— Exercise description —
Please find all lines containing "your" in the listing below and copy them.

+ + + +

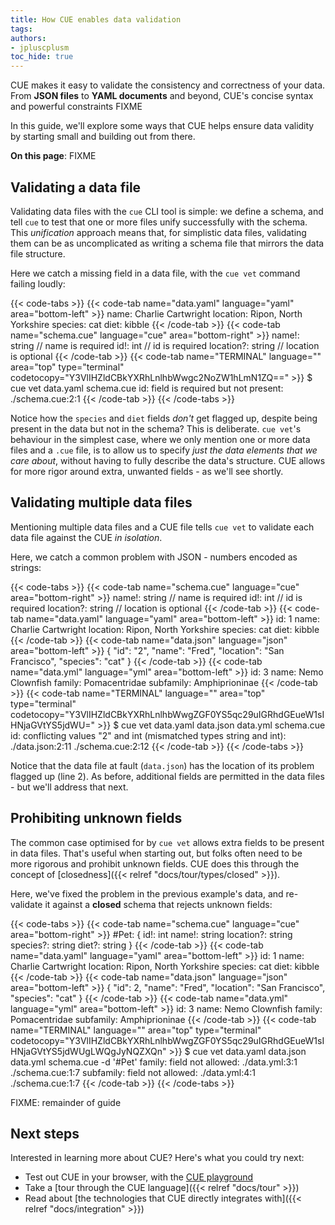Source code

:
 ```yaml
---
title: How CUE enables data validation
tags:
authors:
- jpluscplusm
toc_hide: true
---
```


CUE makes it easy to validate the consistency and correctness of your data.
From **JSON files** to **YAML documents** and beyond, CUE's concise syntax and
powerful constraints FIXME

In this guide, we'll explore some ways that CUE helps ensure data validity by
starting small and building out from there.

**On this page**: FIXME

## Validating a data file

Validating data files with the `cue` CLI tool is simple: we define a schema,
and tell `cue` to test that one or more files unify successfully with the schema.
This *unification* approach means that, for simplistic data files, validating
them can be as uncomplicated as writing a schema file that mirrors the data
file structure.

Here we catch a missing field in a data file, with the `cue vet` command
failing loudly:

<!-- TODO: roll this missing required field demo into a later, multi-data-file example
  after https://github.com/cue-lang/cue/issues/2520 is addressed. -->

{{< code-tabs >}}
{{< code-tab name="data.yaml" language="yaml" area="bottom-left" >}}
name: Charlie Cartwright
location: Ripon, North Yorkshire
species: cat
diet: kibble
{{< /code-tab >}}
{{< code-tab name="schema.cue" language="cue" area="bottom-right" >}}
name!:     string // name is required
id!:       int    // id is required
location?: string // location is optional
{{< /code-tab >}}
{{< code-tab name="TERMINAL" language="" area="top" type="terminal" codetocopy="Y3VlIHZldCBkYXRhLnlhbWwgc2NoZW1hLmN1ZQ==" >}}
$ cue vet data.yaml schema.cue
id: field is required but not present:
    ./schema.cue:2:1
{{< /code-tab >}}
{{< /code-tabs >}}

Notice how the `species` and `diet` fields *don't* get flagged up, despite
being present in the data but not in the schema?  This is deliberate. `cue vet`'s
behaviour in the simplest case, where we only mention one or more data files
and a `.cue` file, is to allow us to specify *just the data elements that we
care about*, without having to fully describe the data's structure. CUE allows
for more rigor around extra, unwanted fields - as we'll see shortly.

## Validating multiple data files

Mentioning multiple data files and a CUE file tells `cue vet` to validate each
data file against the CUE *in isolation*.

Here, we catch a common problem with JSON - numbers encoded as strings:

{{< code-tabs >}}
{{< code-tab name="schema.cue" language="cue" area="bottom-right" >}}
name!:     string // name is required
id!:       int    // id is required
location?: string // location is optional
{{< /code-tab >}}
{{< code-tab name="data.yaml" language="yaml" area="bottom-left" >}}
id: 1
name: Charlie Cartwright
location: Ripon, North Yorkshire
species: cat
diet: kibble
{{< /code-tab >}}
{{< code-tab name="data.json" language="json" area="bottom-left" >}}
{
    "id": "2",
    "name": "Fred",
    "location": "San Francisco",
    "species": "cat"
}
{{< /code-tab >}}
{{< code-tab name="data.yml" language="yml" area="bottom-left" >}}
id: 3
name: Nemo Clownfish
family: Pomacentridae
subfamily: Amphiprioninae
{{< /code-tab >}}
{{< code-tab name="TERMINAL" language="" area="top" type="terminal" codetocopy="Y3VlIHZldCBkYXRhLnlhbWwgZGF0YS5qc29uIGRhdGEueW1sIHNjaGVtYS5jdWU=" >}}
$ cue vet data.yaml data.json data.yml schema.cue
id: conflicting values "2" and int (mismatched types string and int):
    ./data.json:2:11
    ./schema.cue:2:12
{{< /code-tab >}}
{{< /code-tabs >}}

Notice that the data file at fault (`data.json`) has the location of its
problem flagged up (line 2). As before, additional fields are permitted in the
data files - but we'll address that next.

## Prohibiting unknown fields

The common case optimised for by `cue vet` allows extra fields to be present in
data files. That's useful when starting out, but folks often need to be more
rigorous and prohibit unknown fields. CUE does this through the concept of
[closedness]({{< relref "docs/tour/types/closed" >}}).

Here, we've fixed the problem in the previous example's data, and re-validate
it against a **closed** schema that rejects unknown fields:

{{< code-tabs >}}
{{< code-tab name="schema.cue" language="cue" area="bottom-right" >}}
#Pet: {
	id!:       int
	name!:     string
	location?: string
	species?:  string
	diet?:     string
}
{{< /code-tab >}}
{{< code-tab name="data.yaml" language="yaml" area="bottom-left" >}}
id: 1
name: Charlie Cartwright
location: Ripon, North Yorkshire
species: cat
diet: kibble
{{< /code-tab >}}
{{< code-tab name="data.json" language="json" area="bottom-left" >}}
{
    "id": 2,
    "name": "Fred",
    "location": "San Francisco",
    "species": "cat"
}
{{< /code-tab >}}
{{< code-tab name="data.yml" language="yml" area="bottom-left" >}}
id: 3
name: Nemo Clownfish
family: Pomacentridae
subfamily: Amphiprioninae
{{< /code-tab >}}
{{< code-tab name="TERMINAL" language="" area="top" type="terminal" codetocopy="Y3VlIHZldCBkYXRhLnlhbWwgZGF0YS5qc29uIGRhdGEueW1sIHNjaGVtYS5jdWUgLWQgJyNQZXQn" >}}
$ cue vet data.yaml data.json data.yml schema.cue -d '#Pet'
family: field not allowed:
    ./data.yml:3:1
    ./schema.cue:1:7
subfamily: field not allowed:
    ./data.yml:4:1
    ./schema.cue:1:7
{{< /code-tab >}}
{{< /code-tabs >}}

FIXME: remainder of guide

## Next steps

Interested in learning more about CUE? Here's what you could try next:

- Test out CUE in your browser, with the [CUE playground](/play)
- Take a [tour through the CUE language]({{< relref "docs/tour" >}})
- Read about [the technologies that CUE directly integrates with]({{< relref
  "docs/integration" >}})
<!-- TODO: extend list when more docs have landed -->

+ + + +

— Exercise response —
CUE makes it easy to validate the consistency and correctness of your data.
- Test out CUE in your browser, with the [CUE playground](/play)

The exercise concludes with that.